Finding the probability for dice to show different numbers can seem trickier, but it's interesting! Here, each die must display a distinct number of dots. Start with 6 options for the first die. After choosing this number, the next die has 5 remaining numbers to choose from, and the last die 4.

The process can be broken down into these steps:

• First die: 6 options (any number from 1 to 6)
• Second die: 5 options (must be different from the first)
• Third die: 4 options (distinct from both the first and second)

Thus, the number of favorable outcomes is calculated like this: \(6 \times 5 \times 4 = 120\). Therefore, the probability that all three dice will display different numbers is:

• Favorable outcomes: 120
• Total possible outcomes: 216
• Probability: \(\frac{120}{216} = \frac{5}{9}\)

This tells us that there's about a 55.56% likelihood that each die will show a different number when rolled.

Permutations are crucial when exploring the probability of events involving a specific order. In the context of rolling dice, permutations help determine how many ways objects—in this case, numbers—can be arranged.

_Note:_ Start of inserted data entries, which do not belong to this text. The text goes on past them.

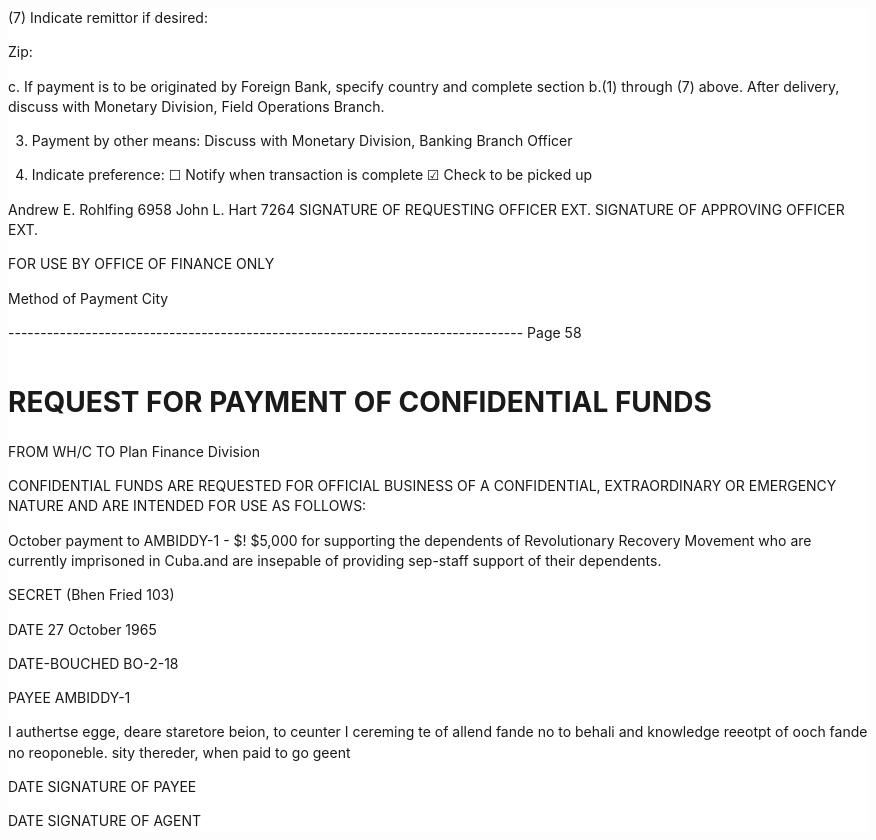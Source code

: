 (7) Indicate remittor if desired:

Zip:

c. If payment is to be originated by Foreign Bank, specify country
and complete section b.(1) through (7) above. After delivery, discuss with Monetary Division, Field Operations Branch.

3. Payment by other means: Discuss with Monetary Division, Banking Branch Officer

4. Indicate preference: ☐ Notify when transaction is complete ☑ Check to be picked up

Andrew E. Rohlfing 6958 John L. Hart 7264
SIGNATURE OF REQUESTING OFFICER EXT. SIGNATURE OF APPROVING OFFICER EXT.

FOR USE BY OFFICE OF FINANCE ONLY

Method of Payment City


-------------------------------------------------------------------------------- Page 58

# REQUEST FOR PAYMENT OF CONFIDENTIAL FUNDS

FROM
WH/C
TO
Plan Finance Division

CONFIDENTIAL FUNDS ARE REQUESTED FOR OFFICIAL BUSINESS OF A CONFIDENTIAL, EXTRAORDINARY OR EMERGENCY NATURE AND ARE INTENDED FOR USE AS FOLLOWS:

October payment to AMBIDDY-1 - $! $5,000 for supporting the dependents of Revolutionary Recovery Movement who are currently imprisoned in Cuba.and are insepable of providing sep-staff support of their dependents.

SECRET
(Bhen Fried 103)

DATE
27 October 1965

DATE-BOUCHED BO-2-18

PAYEE
AMBIDDY-1

I authertse egge, deare staretore beion, to ceunter
I cereming te
of allend fande no to
behali and knowledge reeotpt of ooch fande no reoponeble.
sity thereder, when paid to go geent

DATE
SIGNATURE OF PAYEE

DATE
SIGNATURE OF AGENT
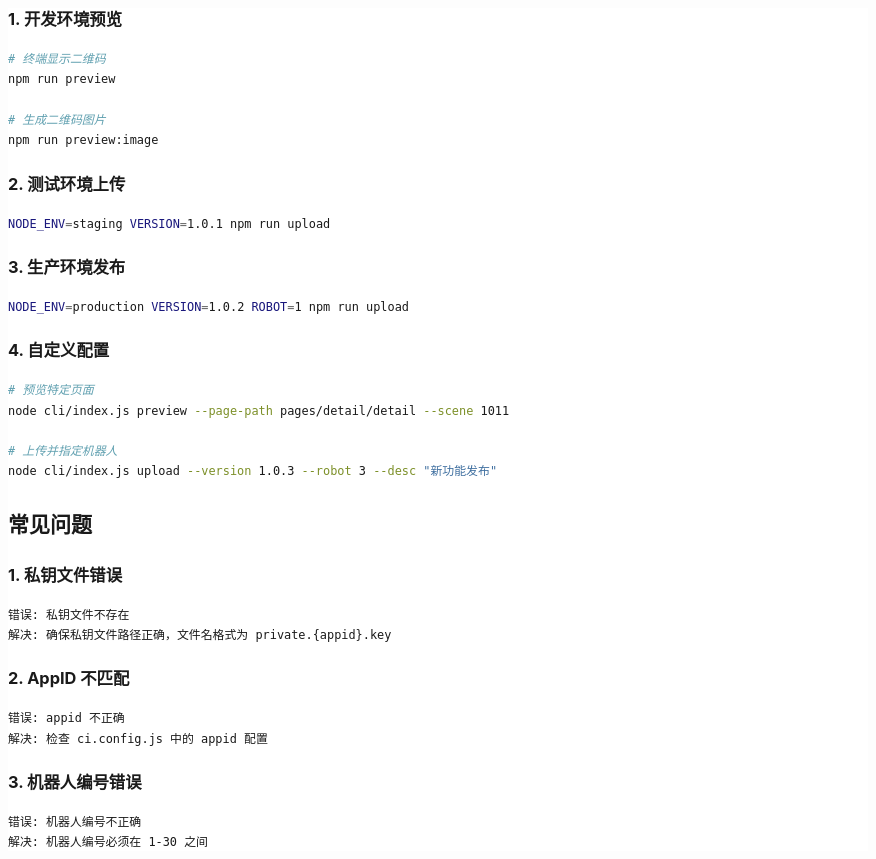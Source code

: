 ### 1. 开发环境预览

```bash
# 终端显示二维码
npm run preview

# 生成二维码图片
npm run preview:image
```

### 2. 测试环境上传

```bash
NODE_ENV=staging VERSION=1.0.1 npm run upload
```

### 3. 生产环境发布

```bash
NODE_ENV=production VERSION=1.0.2 ROBOT=1 npm run upload
```

### 4. 自定义配置

```bash
# 预览特定页面
node cli/index.js preview --page-path pages/detail/detail --scene 1011

# 上传并指定机器人
node cli/index.js upload --version 1.0.3 --robot 3 --desc "新功能发布"
```

## 常见问题

### 1. 私钥文件错误

```
错误: 私钥文件不存在
解决: 确保私钥文件路径正确，文件名格式为 private.{appid}.key
```

### 2. AppID 不匹配

```
错误: appid 不正确
解决: 检查 ci.config.js 中的 appid 配置
```

### 3. 机器人编号错误

```
错误: 机器人编号不正确
解决: 机器人编号必须在 1-30 之间
```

When showing different numbers, each die pick influences the next. Choosing numbers for dice resembles placing distinct objects in specific spots without replacement.

The formula for permutations, expressed as \(_nP_r = \frac{n!}{(n-r)!}\), guides in computing the number of favorable outcomes. Here:

• \(_6P_3\) applies since we're dealing with the permutations of 3 dice picked from 6 numbers.
• Calculate: \(_6P_3 = \frac{6!}{(6-3)!} = \frac{720}{6} = 120\).

Using permutations in probability, especially with dice, reveals all possible sequences for each different setup. This explains how 120 favorable outcomes arise for dice showing different numbers.

Combinatorial probability combines counting principles to assess possible outcomes' number and success in an event. When addressing dice probabilities, understanding combinations—how items can be arranged without order—becomes pivotal. However, for dice, we frequently use permutations, considering distinct order matters.

For example, in calculating the probability of different numbers on dice, permutations play a major role, as the order of select numbers is critical. With combinations, only distinct groupings matter.

• Formula for combinations: \(\binom{n}{r} = \frac{n!}{r!(n-r)!}\)
• While not used for variable dice order, understanding helps differentiate it from permutations.

Using combinatorial principles lays the foundation for deeper probability concepts beyond just dice, enriching perspectives on how events can unfold according to defined constraints and rules.